The 1878 World's Fair in Paris was one of the first major events to implement electrified lighting using carbon arc lamps.
In 1879, Edison improved the concept and created the mass-market incandescent bulb - at that time still equipped with a high-impedance carbon filament (filament). But already in the glass bulb, which is still typical today, the bulb has to be largely airless (vacuum) so that the filament does not burn. Air or oxygen removal is essential for the incandescent lamp and the modern halogen lamp.
In the case of halogen and xenon lamps, the halogen or the inert gas xenon is used instead of the vacuum in order to displace the oxygen, among other things.
The fluorescent lamp - often incorrectly called the neon tube - was invented earlier, but did not reach mass maturity until 1938 - thanks to patents for coating the tube with luminescent substances while simultaneously increasing the gas pressure.
Fluorescent lamps are gas filled: Mercury vapor and argon are directly excited to glow by an electrical voltage, producing large amounts of invisible but high-energy ultraviolet radiation.
This radiation then produces visible light (fluorescence) when it strikes the glass bulb coated with luminescent material.
There is no filament and the operating temperature is significantly lower (lower heat generation).
Fluorescent lamps are therefore much more economical, but have a glaring disadvantage: the poison mercury.
The disposal of a fluorescent lamp is not trivial and even a glass breakage of such a lamp, e.g. at home, can cause serious damage to health.
The light of the 21st century...
It was a long time coming and still required fundamental inventions - the LED.
The Light Emitting Diode is a so-called semiconductor, whose electrical properties correspond to a diode. A diode is a kind of one-way street for electricity.

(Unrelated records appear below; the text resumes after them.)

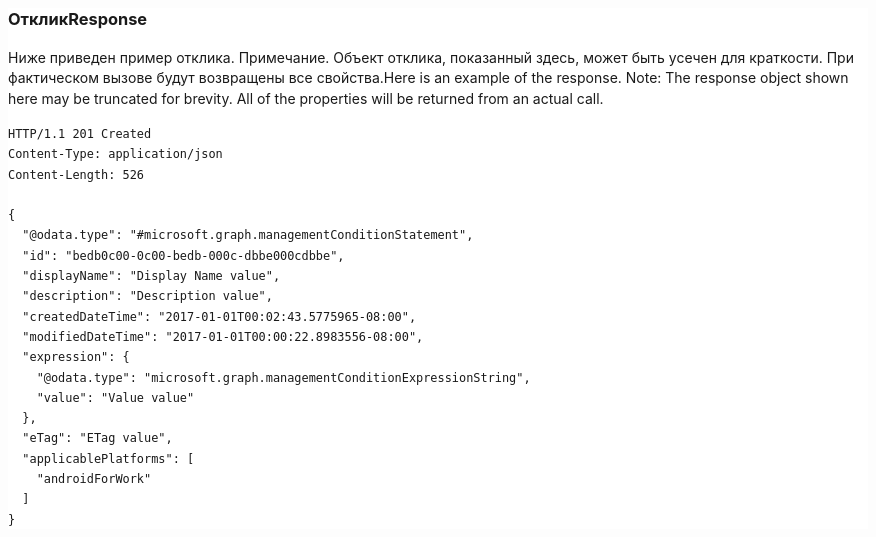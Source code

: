 ### <a name="response"></a><span data-ttu-id="1828e-168">Отклик</span><span class="sxs-lookup"><span data-stu-id="1828e-168">Response</span></span>
<span data-ttu-id="1828e-p107">Ниже приведен пример отклика. Примечание. Объект отклика, показанный здесь, может быть усечен для краткости. При фактическом вызове будут возвращены все свойства.</span><span class="sxs-lookup"><span data-stu-id="1828e-p107">Here is an example of the response. Note: The response object shown here may be truncated for brevity. All of the properties will be returned from an actual call.</span></span>
``` http
HTTP/1.1 201 Created
Content-Type: application/json
Content-Length: 526

{
  "@odata.type": "#microsoft.graph.managementConditionStatement",
  "id": "bedb0c00-0c00-bedb-000c-dbbe000cdbbe",
  "displayName": "Display Name value",
  "description": "Description value",
  "createdDateTime": "2017-01-01T00:02:43.5775965-08:00",
  "modifiedDateTime": "2017-01-01T00:00:22.8983556-08:00",
  "expression": {
    "@odata.type": "microsoft.graph.managementConditionExpressionString",
    "value": "Value value"
  },
  "eTag": "ETag value",
  "applicablePlatforms": [
    "androidForWork"
  ]
}
```




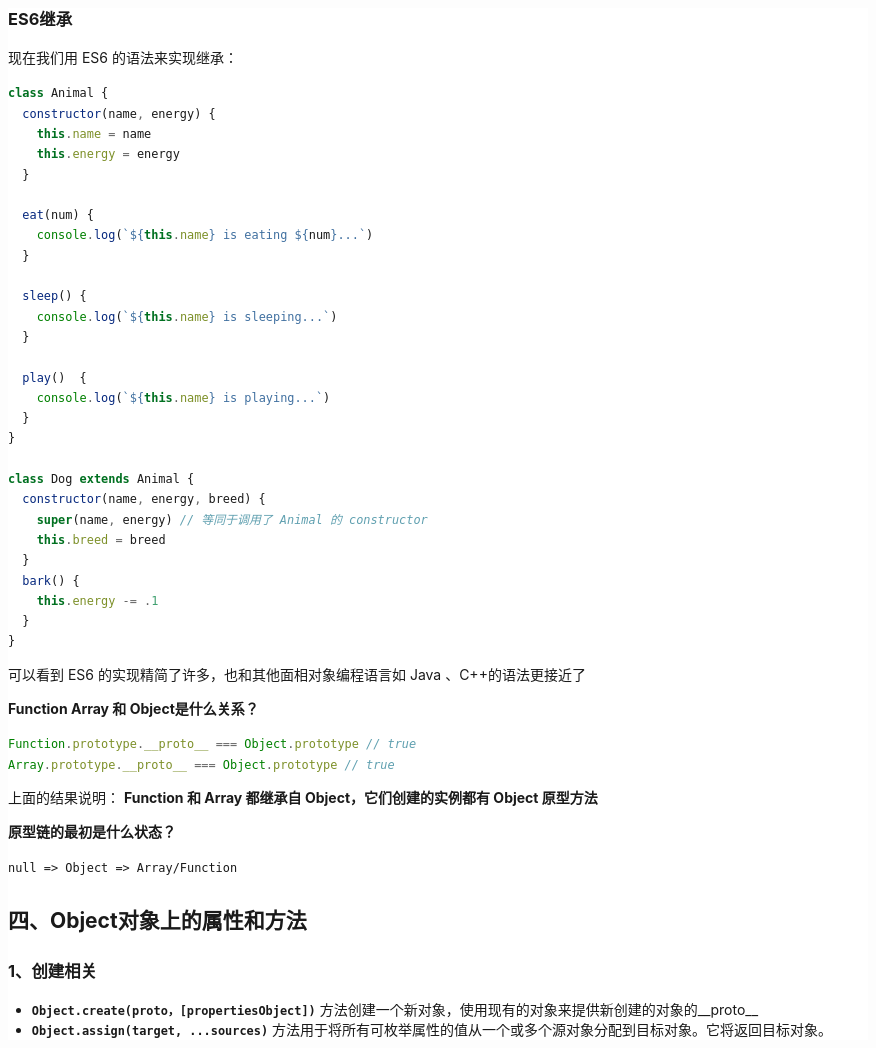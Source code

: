 ### ES6继承

现在我们用 ES6 的语法来实现继承：

```js
class Animal {
  constructor(name, energy) {
    this.name = name
    this.energy = energy
  }

  eat(num) {
    console.log(`${this.name} is eating ${num}...`)
  }

  sleep() {
    console.log(`${this.name} is sleeping...`)
  }

  play()  {
    console.log(`${this.name} is playing...`)
  }
}

class Dog extends Animal {
  constructor(name, energy, breed) {
    super(name, energy) // 等同于调用了 Animal 的 constructor
    this.breed = breed
  }
  bark() {
    this.energy -= .1
  }
}
```

可以看到 ES6 的实现精简了许多，也和其他面相对象编程语言如 Java 、C++的语法更接近了

**Function Array 和 Object是什么关系？**

```js
Function.prototype.__proto__ === Object.prototype // true
Array.prototype.__proto__ === Object.prototype // true
```

上面的结果说明： **Function 和 Array 都继承自 Object，它们创建的实例都有 Object 原型方法**

**原型链的最初是什么状态？**

`null => Object => Array/Function`


## 四、Object对象上的属性和方法

### 1、创建相关
- **`Object.create(proto，[propertiesObject])`** 方法创建一个新对象，使用现有的对象来提供新创建的对象的__proto__
- **`Object.assign(target, ...sources)`** 方法用于将所有可枚举属性的值从一个或多个源对象分配到目标对象。它将返回目标对象。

When electric current flows through the diode in the forward direction, it emits light with a light color (wavelength) that depends on the semiconductor material and the so-called doping.
For about three decades, since its invention in 1962, the diode was initially used only as a luminous display and for signal transmission. The small red lights on many hi-fi equipment or other electrical devices of that time signaled the "on" of the device and were mostly monochrome red LEDs.
It took until the late 1990s, however; only then came isolated applications of LEDs as illuminants for everyday use.
Only recently in 2014 - with the Nobel Prize in Physics - three researchers were honored for the invention of the "blue LED."
It was precisely this invention that made highly efficient, very bright LEDs with a balanced color spectrum possible.